The Future of Apparel Shopping

Online apparel shopping seems to be having a bit of a renaissance at the moment. According to eMarketer, 2013 online apparel sales were $44.7 billion, accounting for 17.6% of all U.S. ecommerce sales. Even better, consumer confidence for apparel etailers has never been higher, and it’s easy to see why. Everyone from Nordstrom to Levis has a sleek online store, packed with exclusive deals and loyalty rewards, backed up by efficient shipping and generous return policies.

But while the big guys are setting the trend, it’s easier than ever for start-up brands and smaller retailers to offer a comparable shopping experience, especially when partnering with a third party logistics company to handle shipping and returns.

Modern tools and knowledge at your fingertips.

Newcomers to the world of ecommerce have never had it easier; there are a plethora of tools out there to make the process simple for both buyer and seller, and plenty of market data to inform sales tactics and best practices.

Paypal, Google Checkout, and other apps provide a seamless checkout process, and give skittish shoppers peace of mind when it comes time to whip out the credit card. Furthermore, there’s a wealth of data out there regarding how online shoppers make decisions, and understanding this process can make a tremendous difference in the rate of conversion from browsing to buying.

It should come as no surprise that the attention span of the average online shopper is low. In analyzing consumer behavior across 11 million online transactions (representing $1.2 billion in sales) market research site HookLogic determined that apparel shoppers generally follow a short decision cycle when purchasing online. They decide they want something a few weeks before purchasing, but once they start shopping, the purchase is made within a few days.

By understanding this purchase cycle, you can designate protocols to retarget customers that browse the site without purchasing. Shopping cart abandonment — the process of flagging customers who fill a cart, then click away to another site — is down to a science. Retargeting one of these customers with a reminder or discount within a few hours can reinvigorate their purchase power, and turn a lead into a sale before they buy from a competitor.

Logistic partnerships streamline the heavy lifting.

A solid online shopping experience is crucial, but customer loyalties are fickle, and powerhouses such as Amazon have set high standards for shipping times and order accuracy. Perhaps the most powerful resource available to online apparel retailers is the help of an established third party logistics partner. This eliminates the need to store any product in-house, meaning online apparel shops can be run from a small office, or even an apartment!

A reliable logistics partner changes the game for importers/exporters as well. For example, if you’re looking to launch a website selling authentic French sailors’ sweaters, you need a better solution than requesting product directly from France every time an order is placed in the US. But if you order a variety of sizes and keep them stocked at a warehouse in the States, you can be ready to fulfill orders with a fraction of the shipping time. Your website’s checkout portal can simply send the order details to your logistics partner, who can pick it, pack it, and ship it straight from their shelves.

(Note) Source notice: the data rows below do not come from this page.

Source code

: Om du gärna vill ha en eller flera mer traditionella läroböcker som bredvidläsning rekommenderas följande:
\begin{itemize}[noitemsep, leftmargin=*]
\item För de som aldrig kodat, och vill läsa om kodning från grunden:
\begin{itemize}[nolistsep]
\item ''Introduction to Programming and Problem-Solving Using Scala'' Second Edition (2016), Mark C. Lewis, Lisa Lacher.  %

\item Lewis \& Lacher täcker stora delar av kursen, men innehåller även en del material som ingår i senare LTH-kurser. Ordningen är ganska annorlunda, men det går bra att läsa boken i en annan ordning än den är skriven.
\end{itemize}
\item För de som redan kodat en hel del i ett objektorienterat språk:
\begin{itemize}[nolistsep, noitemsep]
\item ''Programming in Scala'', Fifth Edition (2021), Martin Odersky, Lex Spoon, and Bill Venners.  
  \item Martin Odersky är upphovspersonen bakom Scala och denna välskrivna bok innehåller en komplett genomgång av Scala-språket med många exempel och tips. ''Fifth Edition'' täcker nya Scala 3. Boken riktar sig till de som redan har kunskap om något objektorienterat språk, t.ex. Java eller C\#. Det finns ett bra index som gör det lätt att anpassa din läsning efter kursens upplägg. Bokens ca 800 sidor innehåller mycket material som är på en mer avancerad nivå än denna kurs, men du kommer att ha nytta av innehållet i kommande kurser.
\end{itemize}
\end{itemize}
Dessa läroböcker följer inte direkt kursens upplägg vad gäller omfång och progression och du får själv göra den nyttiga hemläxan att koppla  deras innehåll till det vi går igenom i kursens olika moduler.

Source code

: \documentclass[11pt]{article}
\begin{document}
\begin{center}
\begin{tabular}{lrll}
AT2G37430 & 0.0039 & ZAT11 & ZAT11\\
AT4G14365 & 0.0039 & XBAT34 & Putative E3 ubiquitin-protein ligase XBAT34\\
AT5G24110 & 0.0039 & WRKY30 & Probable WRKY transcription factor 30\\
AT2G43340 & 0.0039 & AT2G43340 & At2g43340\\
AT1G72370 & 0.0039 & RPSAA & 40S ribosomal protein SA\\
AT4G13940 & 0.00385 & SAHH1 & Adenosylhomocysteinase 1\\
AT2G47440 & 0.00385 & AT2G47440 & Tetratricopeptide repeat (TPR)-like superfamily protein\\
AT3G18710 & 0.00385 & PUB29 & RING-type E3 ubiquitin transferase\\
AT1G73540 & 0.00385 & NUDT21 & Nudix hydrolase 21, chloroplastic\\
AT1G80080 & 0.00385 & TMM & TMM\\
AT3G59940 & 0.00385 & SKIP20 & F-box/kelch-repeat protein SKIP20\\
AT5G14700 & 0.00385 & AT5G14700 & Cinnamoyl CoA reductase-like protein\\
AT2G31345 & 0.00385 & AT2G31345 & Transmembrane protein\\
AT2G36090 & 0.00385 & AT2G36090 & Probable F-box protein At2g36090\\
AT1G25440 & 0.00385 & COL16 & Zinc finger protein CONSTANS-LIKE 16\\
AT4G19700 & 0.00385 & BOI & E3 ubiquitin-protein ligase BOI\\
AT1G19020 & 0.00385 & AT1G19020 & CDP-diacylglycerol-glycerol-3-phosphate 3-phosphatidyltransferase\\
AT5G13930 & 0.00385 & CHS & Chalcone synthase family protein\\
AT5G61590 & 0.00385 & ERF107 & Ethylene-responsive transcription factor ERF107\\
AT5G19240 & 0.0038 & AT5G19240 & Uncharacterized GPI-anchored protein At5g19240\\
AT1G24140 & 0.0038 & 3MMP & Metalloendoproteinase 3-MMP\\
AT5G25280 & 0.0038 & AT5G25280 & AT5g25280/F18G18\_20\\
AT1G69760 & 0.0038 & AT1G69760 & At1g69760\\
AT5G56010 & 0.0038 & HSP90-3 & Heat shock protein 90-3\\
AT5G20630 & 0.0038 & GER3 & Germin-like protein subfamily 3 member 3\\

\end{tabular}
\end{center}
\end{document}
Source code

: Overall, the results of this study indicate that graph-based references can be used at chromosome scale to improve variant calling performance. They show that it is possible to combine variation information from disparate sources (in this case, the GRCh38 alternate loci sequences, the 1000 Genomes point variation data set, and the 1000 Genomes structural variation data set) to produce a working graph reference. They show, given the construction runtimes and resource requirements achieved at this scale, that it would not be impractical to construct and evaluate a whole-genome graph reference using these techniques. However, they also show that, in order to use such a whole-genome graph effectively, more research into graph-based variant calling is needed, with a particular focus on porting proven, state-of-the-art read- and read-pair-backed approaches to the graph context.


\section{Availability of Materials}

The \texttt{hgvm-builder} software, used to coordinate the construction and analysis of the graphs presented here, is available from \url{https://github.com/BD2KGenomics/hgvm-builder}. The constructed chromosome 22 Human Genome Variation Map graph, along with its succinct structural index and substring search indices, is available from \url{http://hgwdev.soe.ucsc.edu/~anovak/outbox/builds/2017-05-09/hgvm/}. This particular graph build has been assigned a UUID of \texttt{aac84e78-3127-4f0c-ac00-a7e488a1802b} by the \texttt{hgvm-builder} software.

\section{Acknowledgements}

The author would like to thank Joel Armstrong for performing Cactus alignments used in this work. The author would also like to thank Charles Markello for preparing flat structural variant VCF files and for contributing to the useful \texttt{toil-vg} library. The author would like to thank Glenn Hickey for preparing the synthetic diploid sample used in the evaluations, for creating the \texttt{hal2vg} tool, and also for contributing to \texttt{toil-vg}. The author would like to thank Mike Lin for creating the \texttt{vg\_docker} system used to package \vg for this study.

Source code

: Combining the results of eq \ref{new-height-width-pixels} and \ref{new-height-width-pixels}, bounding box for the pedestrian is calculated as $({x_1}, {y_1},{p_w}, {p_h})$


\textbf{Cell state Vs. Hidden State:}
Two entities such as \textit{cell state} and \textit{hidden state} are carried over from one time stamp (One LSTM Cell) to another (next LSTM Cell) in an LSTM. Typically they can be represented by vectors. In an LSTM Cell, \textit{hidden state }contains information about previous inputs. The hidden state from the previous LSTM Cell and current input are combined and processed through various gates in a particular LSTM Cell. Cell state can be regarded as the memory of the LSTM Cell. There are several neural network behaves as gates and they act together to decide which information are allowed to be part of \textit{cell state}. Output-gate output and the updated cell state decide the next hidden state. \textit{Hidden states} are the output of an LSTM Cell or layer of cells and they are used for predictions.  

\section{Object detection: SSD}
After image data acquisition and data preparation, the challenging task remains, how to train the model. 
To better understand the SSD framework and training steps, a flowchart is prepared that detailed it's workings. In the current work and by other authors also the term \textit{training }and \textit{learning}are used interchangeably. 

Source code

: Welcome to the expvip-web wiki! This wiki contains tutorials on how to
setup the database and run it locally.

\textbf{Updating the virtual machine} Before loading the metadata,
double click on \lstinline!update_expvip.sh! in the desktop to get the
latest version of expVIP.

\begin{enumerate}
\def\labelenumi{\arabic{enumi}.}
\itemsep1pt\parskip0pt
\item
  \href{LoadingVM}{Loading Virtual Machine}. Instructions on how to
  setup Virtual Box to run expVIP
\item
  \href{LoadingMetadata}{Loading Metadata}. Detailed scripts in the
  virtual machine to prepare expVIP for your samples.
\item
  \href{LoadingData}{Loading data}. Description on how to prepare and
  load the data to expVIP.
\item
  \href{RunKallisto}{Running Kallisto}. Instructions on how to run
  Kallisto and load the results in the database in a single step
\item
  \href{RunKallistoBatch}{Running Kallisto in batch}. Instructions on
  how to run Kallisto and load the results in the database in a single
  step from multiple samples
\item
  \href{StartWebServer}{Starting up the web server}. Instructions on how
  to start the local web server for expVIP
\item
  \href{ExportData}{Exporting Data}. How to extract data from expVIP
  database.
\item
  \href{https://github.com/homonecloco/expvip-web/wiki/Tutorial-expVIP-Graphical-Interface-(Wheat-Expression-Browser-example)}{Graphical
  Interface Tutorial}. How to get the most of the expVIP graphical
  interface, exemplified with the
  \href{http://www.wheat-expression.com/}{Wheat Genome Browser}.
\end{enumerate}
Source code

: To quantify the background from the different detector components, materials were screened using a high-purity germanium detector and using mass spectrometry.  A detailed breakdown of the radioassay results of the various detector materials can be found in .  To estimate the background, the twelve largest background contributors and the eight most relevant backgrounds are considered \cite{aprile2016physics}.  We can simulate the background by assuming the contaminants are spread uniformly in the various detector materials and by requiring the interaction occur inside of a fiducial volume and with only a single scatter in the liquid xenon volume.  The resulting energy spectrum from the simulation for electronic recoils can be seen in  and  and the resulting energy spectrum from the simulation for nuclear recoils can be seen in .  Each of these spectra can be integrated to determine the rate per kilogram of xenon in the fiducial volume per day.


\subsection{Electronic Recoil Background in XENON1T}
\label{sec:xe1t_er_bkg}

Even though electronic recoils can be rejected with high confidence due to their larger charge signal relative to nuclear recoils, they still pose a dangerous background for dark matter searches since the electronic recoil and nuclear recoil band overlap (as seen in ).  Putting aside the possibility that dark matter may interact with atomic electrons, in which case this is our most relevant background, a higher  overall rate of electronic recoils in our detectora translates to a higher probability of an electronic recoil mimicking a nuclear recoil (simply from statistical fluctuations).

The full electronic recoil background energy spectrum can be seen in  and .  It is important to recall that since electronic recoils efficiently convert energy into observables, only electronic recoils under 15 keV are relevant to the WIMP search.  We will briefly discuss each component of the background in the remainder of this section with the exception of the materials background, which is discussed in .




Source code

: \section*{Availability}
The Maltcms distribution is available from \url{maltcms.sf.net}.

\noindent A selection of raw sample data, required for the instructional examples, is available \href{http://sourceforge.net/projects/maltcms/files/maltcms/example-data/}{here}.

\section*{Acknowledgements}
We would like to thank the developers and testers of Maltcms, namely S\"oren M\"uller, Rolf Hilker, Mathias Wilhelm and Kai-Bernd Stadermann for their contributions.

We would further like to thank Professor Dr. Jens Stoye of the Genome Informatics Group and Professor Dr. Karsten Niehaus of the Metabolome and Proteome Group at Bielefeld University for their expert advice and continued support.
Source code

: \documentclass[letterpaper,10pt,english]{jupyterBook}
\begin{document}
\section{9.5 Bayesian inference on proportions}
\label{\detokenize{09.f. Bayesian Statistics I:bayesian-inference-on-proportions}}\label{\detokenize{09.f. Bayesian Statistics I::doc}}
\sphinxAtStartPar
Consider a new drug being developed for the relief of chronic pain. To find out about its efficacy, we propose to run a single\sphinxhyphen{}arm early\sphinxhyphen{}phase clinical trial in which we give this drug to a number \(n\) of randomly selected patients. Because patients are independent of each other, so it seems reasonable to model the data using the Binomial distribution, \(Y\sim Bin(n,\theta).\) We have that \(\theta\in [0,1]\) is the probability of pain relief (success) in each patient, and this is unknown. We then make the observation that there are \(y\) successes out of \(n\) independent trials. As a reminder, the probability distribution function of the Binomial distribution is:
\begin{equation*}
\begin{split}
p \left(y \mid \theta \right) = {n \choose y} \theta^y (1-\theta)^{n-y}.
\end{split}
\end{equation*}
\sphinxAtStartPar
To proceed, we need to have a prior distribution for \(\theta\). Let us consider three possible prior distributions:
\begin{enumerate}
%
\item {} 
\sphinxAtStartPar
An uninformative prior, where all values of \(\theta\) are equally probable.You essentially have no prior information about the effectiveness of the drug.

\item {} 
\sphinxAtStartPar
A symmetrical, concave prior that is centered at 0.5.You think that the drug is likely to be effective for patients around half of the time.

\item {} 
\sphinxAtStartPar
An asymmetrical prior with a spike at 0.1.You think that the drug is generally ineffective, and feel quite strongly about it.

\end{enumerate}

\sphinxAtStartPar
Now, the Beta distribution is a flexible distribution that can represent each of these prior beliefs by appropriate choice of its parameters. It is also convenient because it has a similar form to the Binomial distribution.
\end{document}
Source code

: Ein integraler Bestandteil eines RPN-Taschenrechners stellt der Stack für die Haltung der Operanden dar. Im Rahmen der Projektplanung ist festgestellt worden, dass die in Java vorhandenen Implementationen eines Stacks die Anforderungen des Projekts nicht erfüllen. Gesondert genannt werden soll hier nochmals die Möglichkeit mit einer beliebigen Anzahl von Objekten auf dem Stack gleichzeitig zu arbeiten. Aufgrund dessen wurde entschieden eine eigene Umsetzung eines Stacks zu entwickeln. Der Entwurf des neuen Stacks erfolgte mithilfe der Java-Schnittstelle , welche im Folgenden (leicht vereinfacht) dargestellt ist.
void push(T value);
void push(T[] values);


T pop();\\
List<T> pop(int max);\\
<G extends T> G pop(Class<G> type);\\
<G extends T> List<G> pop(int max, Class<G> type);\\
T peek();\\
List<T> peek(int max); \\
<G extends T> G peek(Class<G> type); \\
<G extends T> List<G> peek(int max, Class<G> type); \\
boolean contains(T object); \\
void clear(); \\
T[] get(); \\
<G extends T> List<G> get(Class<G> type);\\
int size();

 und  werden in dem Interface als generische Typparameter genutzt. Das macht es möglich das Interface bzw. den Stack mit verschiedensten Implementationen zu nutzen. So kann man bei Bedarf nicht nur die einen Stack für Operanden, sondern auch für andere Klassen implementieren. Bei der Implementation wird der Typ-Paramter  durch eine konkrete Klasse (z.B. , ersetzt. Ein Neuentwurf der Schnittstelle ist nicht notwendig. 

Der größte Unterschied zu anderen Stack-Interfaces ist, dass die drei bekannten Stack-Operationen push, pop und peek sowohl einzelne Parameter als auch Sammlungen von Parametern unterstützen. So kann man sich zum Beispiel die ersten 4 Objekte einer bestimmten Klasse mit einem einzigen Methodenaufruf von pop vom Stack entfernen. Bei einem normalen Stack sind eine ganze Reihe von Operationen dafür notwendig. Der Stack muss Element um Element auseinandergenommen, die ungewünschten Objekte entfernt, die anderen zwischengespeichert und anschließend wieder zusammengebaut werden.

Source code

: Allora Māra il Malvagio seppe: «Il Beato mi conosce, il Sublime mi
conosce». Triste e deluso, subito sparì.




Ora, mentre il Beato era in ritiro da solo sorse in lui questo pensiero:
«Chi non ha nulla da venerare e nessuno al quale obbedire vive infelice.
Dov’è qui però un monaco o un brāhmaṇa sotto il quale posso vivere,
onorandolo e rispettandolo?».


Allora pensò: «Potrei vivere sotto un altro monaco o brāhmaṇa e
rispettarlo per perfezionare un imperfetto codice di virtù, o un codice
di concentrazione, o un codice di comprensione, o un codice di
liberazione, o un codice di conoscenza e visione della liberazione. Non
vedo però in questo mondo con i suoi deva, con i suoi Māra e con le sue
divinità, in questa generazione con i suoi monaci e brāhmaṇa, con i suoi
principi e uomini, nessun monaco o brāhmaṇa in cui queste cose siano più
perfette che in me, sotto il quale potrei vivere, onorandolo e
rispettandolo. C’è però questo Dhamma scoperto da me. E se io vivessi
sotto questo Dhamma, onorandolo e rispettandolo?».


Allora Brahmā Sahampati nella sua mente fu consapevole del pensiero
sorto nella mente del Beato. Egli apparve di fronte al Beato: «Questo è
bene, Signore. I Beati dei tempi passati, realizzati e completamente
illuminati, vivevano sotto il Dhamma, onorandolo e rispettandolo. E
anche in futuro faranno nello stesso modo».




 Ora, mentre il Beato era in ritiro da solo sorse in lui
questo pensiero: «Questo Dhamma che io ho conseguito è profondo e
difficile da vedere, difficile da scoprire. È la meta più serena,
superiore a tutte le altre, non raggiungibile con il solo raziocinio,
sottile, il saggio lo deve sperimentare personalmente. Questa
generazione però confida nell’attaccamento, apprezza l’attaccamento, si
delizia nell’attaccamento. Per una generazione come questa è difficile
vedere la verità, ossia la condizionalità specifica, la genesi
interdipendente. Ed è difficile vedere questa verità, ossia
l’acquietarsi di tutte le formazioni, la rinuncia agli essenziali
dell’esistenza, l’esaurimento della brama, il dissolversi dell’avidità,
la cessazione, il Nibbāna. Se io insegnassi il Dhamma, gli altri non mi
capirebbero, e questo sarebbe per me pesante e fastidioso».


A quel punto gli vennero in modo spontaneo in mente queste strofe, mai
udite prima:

Obviously, the viability of these partnerships comes down to choosing the right 3PL to handle the orders. As we said above, consumer standards for shipping times and order accuracy are at an all time high, so your customer retention and market share rely heavily on your choice of logistics partners.  Westset Logistics handles apparel in their La Mirada, CA warehouse, and utilizes state-of-the-art design and technology to ensure accuracy and expediency of orders. Their Southern California location puts them adjacent to the major ports in Los Angeles, putting them in the perfect position to handle domestic, import and export orders of any shape and size.

With the right site design and partnerships, selling apparel online has never been easier. These days, customer satisfaction seems to rest on the shopping experience just as much as the physical product, so make sure your site design and logistics chain are all poised to provide a reliable flow comparable to any “big box” online retailer.